[[ Information given open ]]

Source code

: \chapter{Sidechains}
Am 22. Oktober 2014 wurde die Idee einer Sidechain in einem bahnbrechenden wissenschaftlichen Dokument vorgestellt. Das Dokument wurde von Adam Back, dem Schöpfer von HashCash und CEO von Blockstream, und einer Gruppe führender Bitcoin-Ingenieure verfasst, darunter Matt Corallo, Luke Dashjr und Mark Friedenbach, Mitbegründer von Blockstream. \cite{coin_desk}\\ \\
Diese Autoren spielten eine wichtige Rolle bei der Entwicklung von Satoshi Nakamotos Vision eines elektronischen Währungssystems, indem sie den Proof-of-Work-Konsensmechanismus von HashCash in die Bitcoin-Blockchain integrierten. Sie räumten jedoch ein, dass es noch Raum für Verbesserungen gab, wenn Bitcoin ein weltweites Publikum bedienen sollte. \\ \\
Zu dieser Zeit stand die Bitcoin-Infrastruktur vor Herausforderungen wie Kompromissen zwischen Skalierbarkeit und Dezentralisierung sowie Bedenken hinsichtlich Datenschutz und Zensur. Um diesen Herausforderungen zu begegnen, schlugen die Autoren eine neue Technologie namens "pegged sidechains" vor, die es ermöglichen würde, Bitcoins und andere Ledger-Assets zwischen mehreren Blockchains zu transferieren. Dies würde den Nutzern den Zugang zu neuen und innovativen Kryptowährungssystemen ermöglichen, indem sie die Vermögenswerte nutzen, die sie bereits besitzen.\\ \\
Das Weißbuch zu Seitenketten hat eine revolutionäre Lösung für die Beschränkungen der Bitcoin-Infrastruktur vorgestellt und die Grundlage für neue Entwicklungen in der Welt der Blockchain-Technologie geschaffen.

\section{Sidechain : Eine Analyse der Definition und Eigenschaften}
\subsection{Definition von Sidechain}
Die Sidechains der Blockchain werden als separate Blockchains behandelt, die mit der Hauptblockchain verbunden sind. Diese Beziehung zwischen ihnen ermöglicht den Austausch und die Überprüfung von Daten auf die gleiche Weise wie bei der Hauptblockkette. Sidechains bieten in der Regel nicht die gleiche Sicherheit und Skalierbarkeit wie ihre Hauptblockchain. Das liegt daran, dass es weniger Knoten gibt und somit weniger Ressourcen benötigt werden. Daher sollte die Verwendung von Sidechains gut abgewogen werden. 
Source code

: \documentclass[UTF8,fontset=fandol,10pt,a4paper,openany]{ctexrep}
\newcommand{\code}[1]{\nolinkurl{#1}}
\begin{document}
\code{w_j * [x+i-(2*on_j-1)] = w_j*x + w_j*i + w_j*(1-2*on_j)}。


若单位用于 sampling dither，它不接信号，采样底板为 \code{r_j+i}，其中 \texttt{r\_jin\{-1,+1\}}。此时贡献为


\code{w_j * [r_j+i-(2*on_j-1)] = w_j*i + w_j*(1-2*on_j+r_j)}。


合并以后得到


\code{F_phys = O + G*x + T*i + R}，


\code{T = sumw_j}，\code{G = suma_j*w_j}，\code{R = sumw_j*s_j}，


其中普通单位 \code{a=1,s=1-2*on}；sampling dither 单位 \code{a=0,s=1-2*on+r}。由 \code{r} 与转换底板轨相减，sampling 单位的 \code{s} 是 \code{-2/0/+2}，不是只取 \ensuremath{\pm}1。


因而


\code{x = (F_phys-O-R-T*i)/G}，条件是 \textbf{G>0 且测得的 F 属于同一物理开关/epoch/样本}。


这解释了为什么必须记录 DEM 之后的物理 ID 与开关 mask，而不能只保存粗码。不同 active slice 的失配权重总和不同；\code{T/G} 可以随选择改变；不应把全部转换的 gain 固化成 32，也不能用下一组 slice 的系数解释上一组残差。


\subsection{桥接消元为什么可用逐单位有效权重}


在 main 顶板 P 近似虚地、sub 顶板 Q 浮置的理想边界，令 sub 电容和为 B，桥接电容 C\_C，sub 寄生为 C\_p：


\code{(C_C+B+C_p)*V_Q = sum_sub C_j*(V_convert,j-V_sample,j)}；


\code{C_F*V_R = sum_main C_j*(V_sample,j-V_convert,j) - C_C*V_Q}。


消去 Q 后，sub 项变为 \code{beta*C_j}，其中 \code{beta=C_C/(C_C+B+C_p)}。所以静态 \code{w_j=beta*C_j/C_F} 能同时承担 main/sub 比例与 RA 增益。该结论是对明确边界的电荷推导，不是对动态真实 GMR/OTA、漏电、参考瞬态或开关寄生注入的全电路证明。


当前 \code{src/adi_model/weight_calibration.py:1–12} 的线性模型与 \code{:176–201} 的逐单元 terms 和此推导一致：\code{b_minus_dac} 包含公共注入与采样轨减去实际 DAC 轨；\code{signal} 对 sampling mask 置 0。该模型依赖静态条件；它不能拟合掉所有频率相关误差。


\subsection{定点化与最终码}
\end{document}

[[ Information given closed ]]

Exercise description -
If a line in the records above contains "sollte", copy that line.

Answer below -
Diese Autoren spielten eine wichtige Rolle bei der Entwicklung von Satoshi Nakamotos Vision eines elektronischen Währungssystems, indem sie den Proof-of-Work-Konsensmechanismus von HashCash in die Bitcoin-Blockchain integrierten. Sie räumten jedoch ein, dass es noch Raum für Verbesserungen gab, wenn Bitcoin ein weltweites Publikum bedienen sollte. \\ \\
Die Sidechains der Blockchain werden als separate Blockchains behandelt, die mit der Hauptblockchain verbunden sind. Diese Beziehung zwischen ihnen ermöglicht den Austausch und die Überprüfung von Daten auf die gleiche Weise wie bei der Hauptblockkette. Sidechains bieten in der Regel nicht die gleiche Sicherheit und Skalierbarkeit wie ihre Hauptblockchain. Das liegt daran, dass es weniger Knoten gibt und somit weniger Ressourcen benötigt werden. Daher sollte die Verwendung von Sidechains gut abgewogen werden. 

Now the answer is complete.